Para un conglomerado con amplia experiencia en grandes proyectos de infraestructura, la energía representa un sector con perspectivas de generación de valor de largo plazo y con una estrecha relación con el desarrollo económico del país.
Infraestructura energética y competitividad
La inversión en proyectos energéticos también tiene implicaciones para la competitividad de México.
Diversos organismos empresariales han señalado que la disponibilidad de energía es uno de los factores más relevantes para atraer inversión extranjera directa, particularmente en sectores manufactureros e industriales.
En este contexto, la participación del capital privado en actividades relacionadas con la exploración y producción de hidrocarburos continúa desempeñando un papel complementario dentro del sistema energético nacional.
Un activo estratégico para el crecimiento
La adquisición del yacimiento Kan confirma una tendencia que comienza a consolidarse entre los grandes grupos empresariales mexicanos: la energía dejó de ser únicamente un negocio especializado para convertirse en un activo estratégico vinculado al desarrollo de infraestructura, la competitividad y la atracción de inversiones.
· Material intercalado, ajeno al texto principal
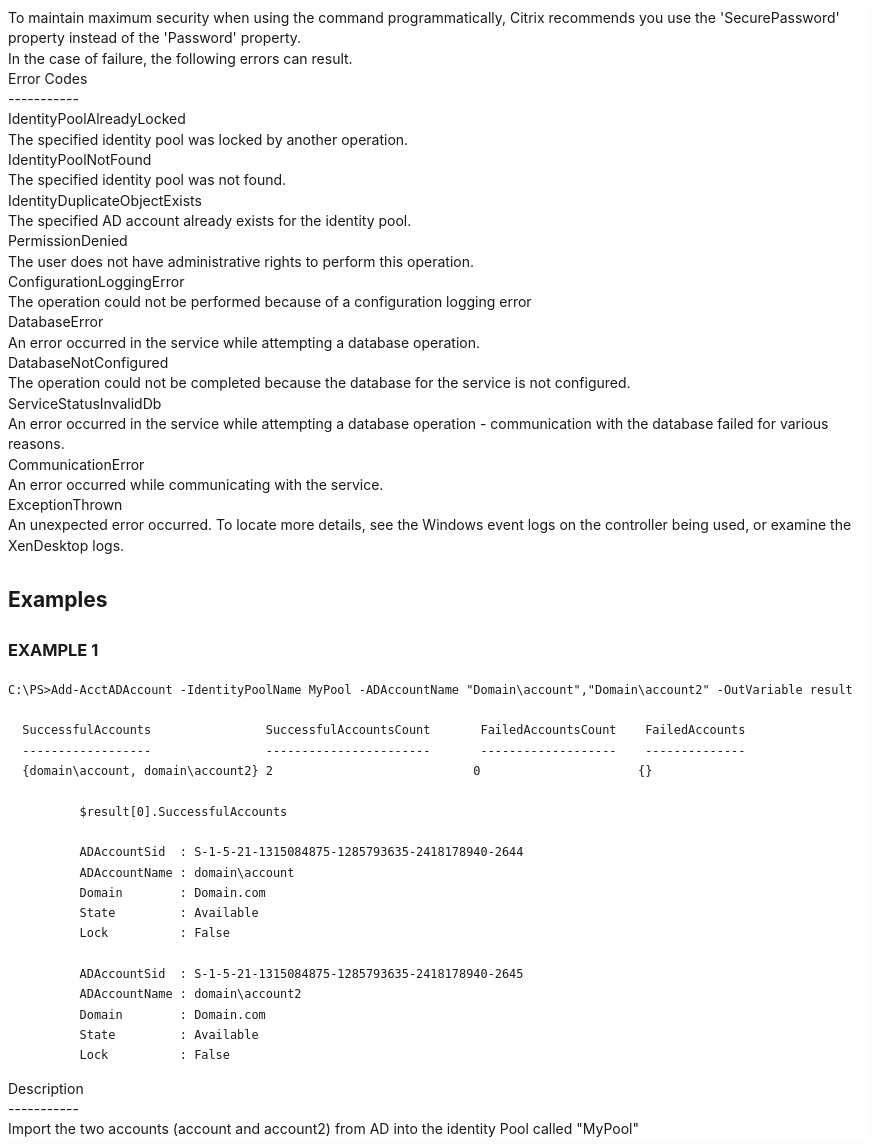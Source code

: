    To maintain maximum security when using the command programmatically, Citrix recommends you use the 'SecurePassword' property instead of the 'Password' property.<br>    In the case of failure, the following errors can result.<br>    Error Codes<br>    -----------<br>    IdentityPoolAlreadyLocked<br>    The specified identity pool was locked by another operation.<br>    IdentityPoolNotFound<br>    The specified identity pool was not found.<br>    IdentityDuplicateObjectExists<br>    The specified AD account already exists for the identity pool.<br>    PermissionDenied<br>    The user does not have administrative rights to perform this operation.<br>    ConfigurationLoggingError<br>    The operation could not be performed because of a configuration logging error<br>    DatabaseError<br>    An error occurred in the service while attempting a database operation.<br>    DatabaseNotConfigured<br>    The operation could not be completed because the database for the service is not configured.<br>    ServiceStatusInvalidDb<br>    An error occurred in the service while attempting a database operation - communication with the database failed for various reasons.<br>    CommunicationError<br>    An error occurred while communicating with the service.<br>    ExceptionThrown<br>    An unexpected error occurred.  To locate more details, see the Windows event logs on the controller being used, or examine the XenDesktop logs.
## Examples

### EXAMPLE 1
```
C:\PS>Add-AcctADAccount -IdentityPoolName MyPool -ADAccountName "Domain\account","Domain\account2" -OutVariable result
          
  SuccessfulAccounts                SuccessfulAccountsCount       FailedAccountsCount    FailedAccounts
  ------------------                -----------------------       -------------------    --------------
  {domain\account, domain\account2} 2                            0                      {}

          $result[0].SuccessfulAccounts
          
          ADAccountSid  : S-1-5-21-1315084875-1285793635-2418178940-2644
          ADAccountName : domain\account
          Domain        : Domain.com
          State         : Available
          Lock          : False

          ADAccountSid  : S-1-5-21-1315084875-1285793635-2418178940-2645
          ADAccountName : domain\account2
          Domain        : Domain.com
          State         : Available
          Lock          : False
```
   Description<br>-----------<br>Import the two accounts (account and account2) from AD into the identity Pool called "MyPool"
En ese sentido, la apuesta de Grupo Carso por fortalecer su presencia en el sector energético refleja una visión de largo plazo sobre las necesidades que acompañarán el siguiente ciclo de crecimiento económico de México. Más que una inversión petrolera, representa una apuesta por uno de los insumos que definirán dónde y cómo crecerán las ciudades, la industria y el mercado inmobiliario durante la próxima década.